- GOAL OF THE EXERCISE
The copy you produce must repeat each record exactly and contain no pictures.
==================================================
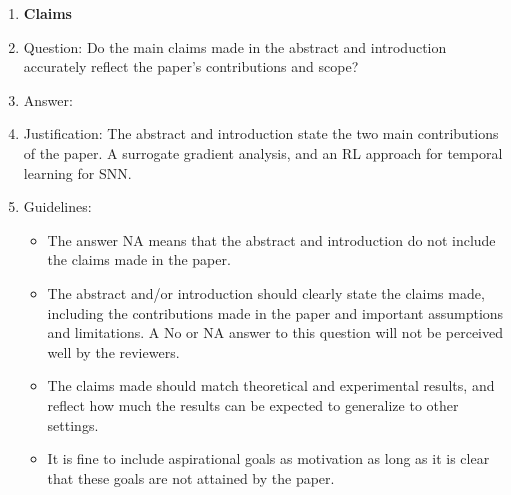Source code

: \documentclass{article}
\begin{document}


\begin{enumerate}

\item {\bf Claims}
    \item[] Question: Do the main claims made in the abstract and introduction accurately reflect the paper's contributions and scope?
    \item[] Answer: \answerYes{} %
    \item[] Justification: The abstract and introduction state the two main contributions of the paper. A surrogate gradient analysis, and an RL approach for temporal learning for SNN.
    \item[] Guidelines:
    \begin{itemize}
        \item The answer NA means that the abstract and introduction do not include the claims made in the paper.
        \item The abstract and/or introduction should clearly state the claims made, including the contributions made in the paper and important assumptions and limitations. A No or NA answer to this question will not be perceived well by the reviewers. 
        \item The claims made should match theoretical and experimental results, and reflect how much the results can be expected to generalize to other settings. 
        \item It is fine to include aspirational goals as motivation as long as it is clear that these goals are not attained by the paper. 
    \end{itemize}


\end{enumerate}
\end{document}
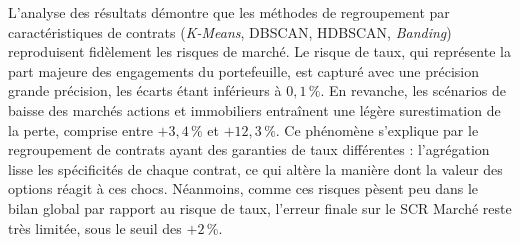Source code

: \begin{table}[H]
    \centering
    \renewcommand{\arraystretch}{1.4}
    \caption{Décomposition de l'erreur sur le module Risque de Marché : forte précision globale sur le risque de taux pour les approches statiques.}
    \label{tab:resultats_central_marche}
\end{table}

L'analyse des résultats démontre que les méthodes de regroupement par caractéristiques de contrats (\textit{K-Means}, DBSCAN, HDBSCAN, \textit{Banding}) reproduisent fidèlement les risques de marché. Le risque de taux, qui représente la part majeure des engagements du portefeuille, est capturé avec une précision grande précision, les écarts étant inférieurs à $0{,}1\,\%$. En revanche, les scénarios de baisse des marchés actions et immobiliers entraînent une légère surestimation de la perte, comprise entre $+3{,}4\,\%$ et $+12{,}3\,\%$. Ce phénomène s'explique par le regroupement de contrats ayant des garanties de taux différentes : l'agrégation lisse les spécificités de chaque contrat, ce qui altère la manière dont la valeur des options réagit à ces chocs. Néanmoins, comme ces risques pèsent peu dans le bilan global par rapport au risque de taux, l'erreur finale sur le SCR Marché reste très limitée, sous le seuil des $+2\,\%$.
==================================================
- SOLVED EXERCISE
Source code

: \documentclass{article}
\begin{document}


\begin{enumerate}

\item {\bf Claims}
    \item[] Question: Do the main claims made in the abstract and introduction accurately reflect the paper's contributions and scope?
    \item[] Answer: \answerYes{} %
    \item[] Justification: The abstract and introduction state the two main contributions of the paper. A surrogate gradient analysis, and an RL approach for temporal learning for SNN.
    \item[] Guidelines:
    \begin{itemize}
        \item The answer NA means that the abstract and introduction do not include the claims made in the paper.
        \item The abstract and/or introduction should clearly state the claims made, including the contributions made in the paper and important assumptions and limitations. A No or NA answer to this question will not be perceived well by the reviewers. 
        \item The claims made should match theoretical and experimental results, and reflect how much the results can be expected to generalize to other settings. 
        \item It is fine to include aspirational goals as motivation as long as it is clear that these goals are not attained by the paper. 
    \end{itemize}


\end{enumerate}
\end{document}
Source code

: \begin{table}[H]
    \centering
    \renewcommand{\arraystretch}{1.4}
    \caption{Décomposition de l'erreur sur le module Risque de Marché : forte précision globale sur le risque de taux pour les approches statiques.}
    \label{tab:resultats_central_marche}
\end{table}

L'analyse des résultats démontre que les méthodes de regroupement par caractéristiques de contrats (\textit{K-Means}, DBSCAN, HDBSCAN, \textit{Banding}) reproduisent fidèlement les risques de marché. Le risque de taux, qui représente la part majeure des engagements du portefeuille, est capturé avec une précision grande précision, les écarts étant inférieurs à $0{,}1\,\%$. En revanche, les scénarios de baisse des marchés actions et immobiliers entraînent une légère surestimation de la perte, comprise entre $+3{,}4\,\%$ et $+12{,}3\,\%$. Ce phénomène s'explique par le regroupement de contrats ayant des garanties de taux différentes : l'agrégation lisse les spécificités de chaque contrat, ce qui altère la manière dont la valeur des options réagit à ces chocs. Néanmoins, comme ces risques pèsent peu dans le bilan global par rapport au risque de taux, l'erreur finale sur le SCR Marché reste très limitée, sous le seuil des $+2\,\%$.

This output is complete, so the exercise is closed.